Alexis Conran is a French actor, writer and presenter on TV and radio, who currently hosts the weekend afternoon show on Times Radio and a number of consumer advice programmes for 5. He is also known for co-hosting the BBC Three show The Real Hustle from 2006 until 2012.

He was born in south Paris, France, and moved to Greece when he was a child. Conran won Celebrity Masterchef 2016 on 29 July, beating Louise Minchin and Jimmy Osmond in the final.

==Early life==
Conran was born in Paris to a father who was a gambling addict and started to get into debt. He turned to crime and became a thief and conman, eventually getting arrested. When Conran was seven years old, his parents divorced. He was then raised by his mother with the help of her parents. He is of Greek heritage.

Aged 16, he moved to London to study at the London Academy of Music and Dramatic Art.

==Career==
In 2000, Conran starred in the music video for Blockhead's "Insomniac Olympics", directed by Sam Arthur.. Later that year he had a minor role in the TV miniseries Arabian Nights, playing Prince Ali.

His stage work includes Excuses! in 2003. In 2003, he was a member of a team of experts advising the writers and actors of the hit BBC series Hustle, which he later co-wrote and presented (confidence trickster) on the follow-up 2006–2012 hit series The Real Hustle on BBC Three. In 2015 he starred in the show Man v Expert on the Discovery Channel, in which he used various tricks to try to beat experts in their own field of expertise. In 2013 Conran wrote and presented Hustling America for Channel 5 and National Geographic, which was similar to The Real Hustle.

He has helped the Office of Fair Trading show consumers how to avoid becoming the victim of a fraud, and is a regular presenter of consumer advice shows for Channel 5, with titles such as Scams: Don't Get Caught Out and Electric Cars: Which One Should You Buy?.

His other television roles include 2 episodes he starred in season 5 of the show Waking the Dead, as Michael Sherman. He appeared in the TV show Wire in the Blood. He also starred in a TV advert for Zovirax cold sore cream. In 2013 he appeared in the Channel 4 show Eye Spy and in August 2015 he presented the Channel 5 morning show The Wright Stuff whilst the host was on holiday.

Conran played the role of Dr Petridis in ITV's The Durrells.

In 2016, he co-presented The Joy of Techs with his best friend, Marcus Brigstocke.

He was Celebrity MasterChef Champion 2016.

Conran presented Radio Hustles on Talkradio, a consumer affairs based talk show which aired from 1 pm to 3 pm on Saturdays.

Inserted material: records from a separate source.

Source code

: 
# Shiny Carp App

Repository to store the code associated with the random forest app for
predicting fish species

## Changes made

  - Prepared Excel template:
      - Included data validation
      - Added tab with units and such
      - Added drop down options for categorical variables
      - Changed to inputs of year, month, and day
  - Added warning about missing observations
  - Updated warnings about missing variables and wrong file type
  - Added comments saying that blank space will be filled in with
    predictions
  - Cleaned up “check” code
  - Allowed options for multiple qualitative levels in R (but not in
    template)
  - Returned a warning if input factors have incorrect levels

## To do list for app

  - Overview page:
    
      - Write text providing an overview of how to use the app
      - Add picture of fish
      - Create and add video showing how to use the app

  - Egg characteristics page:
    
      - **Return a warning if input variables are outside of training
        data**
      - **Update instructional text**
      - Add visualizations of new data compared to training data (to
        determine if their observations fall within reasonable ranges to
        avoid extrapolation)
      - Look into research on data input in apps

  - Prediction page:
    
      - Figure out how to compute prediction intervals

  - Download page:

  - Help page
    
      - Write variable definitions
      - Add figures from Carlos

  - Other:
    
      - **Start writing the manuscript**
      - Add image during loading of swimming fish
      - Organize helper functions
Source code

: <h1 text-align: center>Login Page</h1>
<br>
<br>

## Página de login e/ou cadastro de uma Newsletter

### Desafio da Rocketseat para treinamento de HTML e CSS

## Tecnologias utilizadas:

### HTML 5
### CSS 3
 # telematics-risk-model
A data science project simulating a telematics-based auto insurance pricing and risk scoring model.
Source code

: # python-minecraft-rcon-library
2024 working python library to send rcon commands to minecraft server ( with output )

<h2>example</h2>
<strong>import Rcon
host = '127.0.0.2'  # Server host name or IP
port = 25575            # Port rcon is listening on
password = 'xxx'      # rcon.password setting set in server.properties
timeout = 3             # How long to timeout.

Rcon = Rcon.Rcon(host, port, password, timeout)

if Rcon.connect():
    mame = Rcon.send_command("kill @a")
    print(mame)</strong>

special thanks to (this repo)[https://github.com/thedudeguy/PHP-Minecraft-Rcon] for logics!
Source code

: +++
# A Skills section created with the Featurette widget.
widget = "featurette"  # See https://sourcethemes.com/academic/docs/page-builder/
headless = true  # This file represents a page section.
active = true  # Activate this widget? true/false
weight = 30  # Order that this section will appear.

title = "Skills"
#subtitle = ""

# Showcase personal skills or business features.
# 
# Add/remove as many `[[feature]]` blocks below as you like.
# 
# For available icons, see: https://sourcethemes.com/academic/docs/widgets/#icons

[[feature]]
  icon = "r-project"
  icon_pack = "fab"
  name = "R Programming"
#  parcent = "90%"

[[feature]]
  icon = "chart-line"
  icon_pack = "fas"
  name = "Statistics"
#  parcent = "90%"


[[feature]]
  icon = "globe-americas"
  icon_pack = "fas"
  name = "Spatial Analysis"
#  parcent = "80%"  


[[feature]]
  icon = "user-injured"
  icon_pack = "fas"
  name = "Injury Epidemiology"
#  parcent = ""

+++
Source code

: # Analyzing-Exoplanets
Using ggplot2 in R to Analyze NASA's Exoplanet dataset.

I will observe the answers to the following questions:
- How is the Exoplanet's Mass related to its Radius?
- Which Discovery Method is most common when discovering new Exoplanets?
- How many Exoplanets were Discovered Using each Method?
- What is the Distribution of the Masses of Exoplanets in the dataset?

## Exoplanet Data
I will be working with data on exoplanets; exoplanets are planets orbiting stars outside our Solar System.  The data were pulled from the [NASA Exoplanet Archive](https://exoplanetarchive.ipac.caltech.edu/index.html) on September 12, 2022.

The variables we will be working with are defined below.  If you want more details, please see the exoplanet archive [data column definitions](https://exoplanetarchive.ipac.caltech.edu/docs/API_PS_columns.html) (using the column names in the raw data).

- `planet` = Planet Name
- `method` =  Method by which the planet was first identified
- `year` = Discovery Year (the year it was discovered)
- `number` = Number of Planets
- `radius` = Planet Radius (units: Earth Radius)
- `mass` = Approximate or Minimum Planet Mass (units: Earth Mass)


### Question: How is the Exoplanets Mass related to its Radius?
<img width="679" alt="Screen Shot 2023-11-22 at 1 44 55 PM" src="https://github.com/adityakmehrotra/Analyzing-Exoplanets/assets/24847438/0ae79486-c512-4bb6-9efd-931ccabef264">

From 20 January 2018 to June 2020, the show changed from being consumer affairs based to being a news phone-in discussion programme, still presented by Conran, with the new airtime of 4pm to 7pm on Saturdays. He also presented a Sunday morning political programme until June 2020, when he left the station for Times Radio.

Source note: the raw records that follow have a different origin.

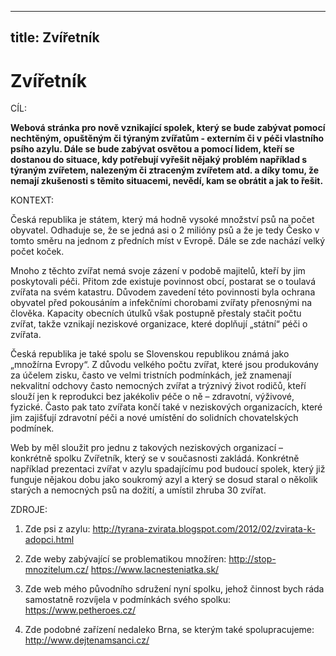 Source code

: <script async src="https://www.googletagmanager.com/gtag/js?id=UA-139334665-1"></script>
<script>
  window.dataLayer = window.dataLayer || [];
  function gtag(){dataLayer.push(arguments);}
  gtag('js', new Date());

  gtag('config', 'UA-139334665-1');
</script>
---
title: Zvířetník
---

# Zvířetník

CÍL:

**Webová stránka pro nově vznikající spolek, který se bude zabývat pomocí nechtěným, opuštěným či týraným zvířatům - externím či v péči vlastního psího azylu. Dále se bude zabývat osvětou a pomocí lidem, kteří se dostanou do situace, kdy potřebují vyřešit nějaký problém například s týraným zvířetem, nalezeným či ztraceným zvířetem atd. a díky tomu, že nemají zkušenosti s těmito situacemi, nevědí, kam se obrátit a jak to řešit.**

KONTEXT:

Česká republika je státem, který má hodně vysoké množství psů na počet obyvatel. Odhaduje se, že se jedná asi o 2 milióny psů a že je tedy Česko v tomto směru na jednom z předních míst v Evropě. Dále se zde nachází velký počet koček.

Mnoho z těchto zvířat nemá svoje zázení v podobě majitelů, kteří by jim poskytovali péči. Přitom zde existuje povinnost obcí, postarat se o toulavá zvířata na svém katastru. Důvodem zavedení této povinnosti byla ochrana obyvatel před pokousáním a infekčními chorobami zvířaty přenosnými na člověka. Kapacity obecních útulků však postupně přestaly stačit počtu zvířat, takže vznikají neziskové organizace, které doplňují „státní“ péči o zvířata.

Česká republika je také spolu se Slovenskou republikou známá jako „množírna Evropy“. Z důvodu velkého počtu zvířat, které jsou produkovány za účelem zisku, často ve velmi tristních podmínkách, jež znamenají nekvalitní odchovy často nemocných zvířat a trýznivý život rodičů, kteří slouží jen k reprodukci bez jakékoliv péče o ně – zdravotní, výživové, fyzické. Často pak tato zvířata končí také v neziskových organizacích, které jim zajišťují zdravotní péči a nové umístění do solidních chovatelských podmínek. 

Web by měl sloužit pro jednu z takových neziskových organizací – konkrétně spolku Zvířetník, který se v současnosti zakládá. Konkrétně například prezentaci zvířat v azylu spadajícímu pod budoucí spolek, který již funguje nějakou dobu jako soukromý azyl a který se dosud staral o několik starých a nemocných psů na dožití, a umístil zhruba 30 zvířat.


ZDROJE:

1) Zde psi z azylu: 
http://tyrana-zvirata.blogspot.com/2012/02/zvirata-k-adopci.html

2) Zde weby zabývající se problematikou množíren:
http://stop-mnozitelum.cz/
https://www.lacnesteniatka.sk/

3) Zde web mého původního sdružení nyní spolku, jehož činnost bych ráda samostatně rozvíjela v podmínkách svého spolku:
https://www.petheroes.cz/

4) Zde podobné zařízení nedaleko Brna, se kterým také spolupracujeme:
http://www.dejtenamsanci.cz/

Since July 2020, he has presented a show on Times Radio between 1-4pm on Saturday and Sunday.

In 2023, he became the regular presenter of Alexis Conran and Friends, a programme on Channel 5 which followed on from similar programmes in the morning with Jeremy Vine and Storm Huntley. In 2025, when Vanessa with Vanessa Feltz took over the slot where Alexis Conran and Friends was, Conran could be still seen on 5 as one of the regular cover presenters for these shows, along with Matt Allwright.

In February 2025 it was announced that Conran would be "stepping away" from Times Radio.

==Personal life==
Conran is a technophile. He is a collector of playing cards, owning over 5,060 decks and spends an hour each day practising card tricks. He has a daughter, Thalia (born 2006).